Nevada case sheds light on international child abduction
Monday, July 11, 2005 | 10:44 a.m.
On a day not unlike today five years ago, 4-year-old Jessica Harrison smiled at her dad, Mark, and her grandmother, Lydia, in a Henderson parking lot.
A photo of the moment shows Jessica's hair loose and shoulder-length; she's wearing overalls and a short-sleeved purple and pink shirt. It was taken July 11, 2000. Mark and Lydia would never see Jessica again.
Now more than half of Jessica's short life has gone by, and as far as her father and grandmother know, she is still with her mother in Mexico.
And Mark and Lydia are still fighting their way through a maze of bureaucracies as their story becomes a case study in what experts on international child abduction say is an all too common phenomenon -- when certain marriages break up, foreign-born spouses of U.S. citizens take their children and run, straight to their country of birth.
As in the case of the Harrisons, a large number of these cases involve Mexico.
And the anniversary of that day in a parking lot serves to call attention to a problem that affects hundreds of families nationwide, a number that will only grow as the number of marriages between native and foreign-born people increases, along with awareness of the issue, said Julia Alanen, director of the international division at the National Center for Missing and Exploited Children.
Alanen, whose Washington-based nonprofit agency works with the State Department, the lead agency on parental abductions to foreign countries, said about a third of the 1,200-plus cases her staff of nine handles in a year involve Mexico.
That includes children brought from and taken to Mexico, she said.
Rene Hulse, Nevada senior deputy attorney general, who works with the state's Missing Children Clearinghouse, said two of the five cases of parental abductions to foreign countries she has handled in the last year have involved Mexico.
She said the agency didn't keep track of abductions to Mexico on a year-by-year basis.
The large number of cases involving Mexico owes in part to the country's proximity, as well as the fluidity of the U.S.-Mexico border, the number of Mexican migrants in the states, and economic reasons, Alanen said.
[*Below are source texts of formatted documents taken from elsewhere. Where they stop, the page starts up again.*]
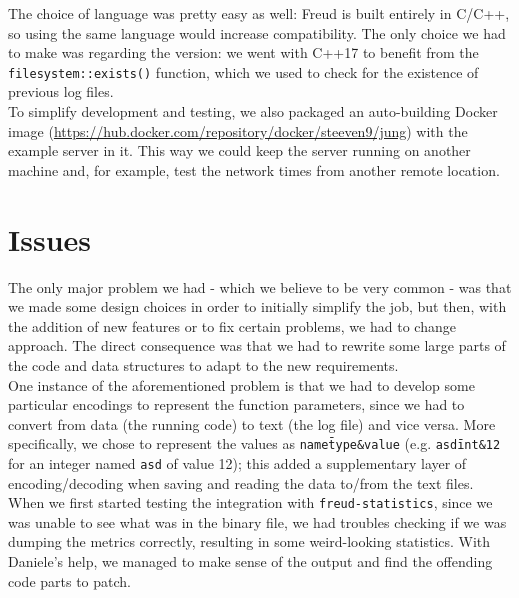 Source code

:         The choice of language was pretty easy as well: Freud is built entirely in C/C++, so using the same
        language would increase compatibility. The only choice we had to make was regarding the version:
        we went with C++17 to benefit from the \texttt{filesystem::exists()} function, which we used to check
        for the existence of previous log files.\\

        To simplify development and testing, we also packaged an auto-building Docker image 
        (\url{https://hub.docker.com/repository/docker/steeven9/jung}) with the example server in it.
        This way we could keep the server running on another machine and, for example, test the network times
        from another remote location.


    \section{Issues}\label{sec:issues}

        The only major problem we had - which we believe to be very common - was that we made some
        design choices in order to initially simplify the job, but then, with the addition of
        new features or to fix certain problems, we had to change approach. The direct consequence was that we
        had to rewrite some large parts of the code and data structures to adapt to the new requirements.\\
        
        One instance of the aforementioned problem is that we had to develop some particular encodings
        to represent the function parameters, since we had to convert from data (the running code) to text
        (the log file) and vice versa. More specifically, we chose to represent the values as 
        \texttt{name\=type\&value} (e.g. \texttt{asd\=int\&12} for an integer named \texttt{asd} of value 12);
        this added a supplementary layer of encoding/decoding when saving and reading the data to/from the
        text files.\\

        When we first started testing the integration with \texttt{freud-statistics}, since we was unable
        to see what was in the binary file, we had troubles checking if we was dumping the metrics correctly,
        resulting in some weird-looking statistics. With Daniele's help, we managed to make sense of
        the output and find the offending code parts to patch.\\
But the ease with which parents and sometimes other family members abduct their children to Mexico does not mean it's easy to get them back, as the Harrisons have found.
Drafted at the 1980 Hague convention, the set of laws governing child abduction are fairly complex, specific to each country and are only in effect once two countries have agreed to them bilaterally. The United States has such agreements with 55 countries -- including Mexico.
But as the State Department noted in a recently released annual report, Mexico is considered "not fully compliant" with the convention, as delays in cases often come about due to the inability of authorities to locate children, as well as the use of a special appeals process which can block proceedings almost indefinitely.
"Unfortunately, although Mexico is a signatory, the results have not always been positive," Alanen said.
To help deal with Mexico on the issue, Alanen has brought in two law students from that country as interns and is hiring a new case worker who speaks Spanish -- in addition to the four members of her nine-person staff who are bilingual.
Looking for the children is difficult.
On Friday Lydia recalled five years of maddening false turns and scams in her search for Jessica -- including helping bring down former Henderson Judge Pro Tem Peter LaPorta, who took $6,750 from the Harrisons, claiming he could bring Jessica back.
Lydia said as recently as a few weeks ago Mexican federal authorities were saying they can't locate Jessica in her mother's hometown, Puebla -- though she says the family of the girl's mother has lived in the same house for decades.
She has some hope, nevertheless, from recent work by the FBI, which has a legal attache in Mexico, whom she hopes can put pressure on local authorities.
Still, David Schrom, special agent in the Las Vegas FBI office, said that his agency can only do so much unless it gets cooperation from Mexico.
Jessica's grandmother also writes anyone she can on the case, she says, ranging from the Rev. Jesse Jackson to Sen. Harry Reid, D-Nev.
Sharyn Stein, a Reid staffer, said the senator is a sponsor of two bills that would help deal with the issue of abductions to foreign countries. One would fund what is called the U.S. Central Authority, a Justice Department office linked to the Hague convention, and the other would help prevent family abductions in general, Stein said.
Until then, Lydia Harrison said she was painfully aware of the passing of time since a July day five years ago when a little girl smiled for the camera.
"I count the days. I count the hours, the minutes."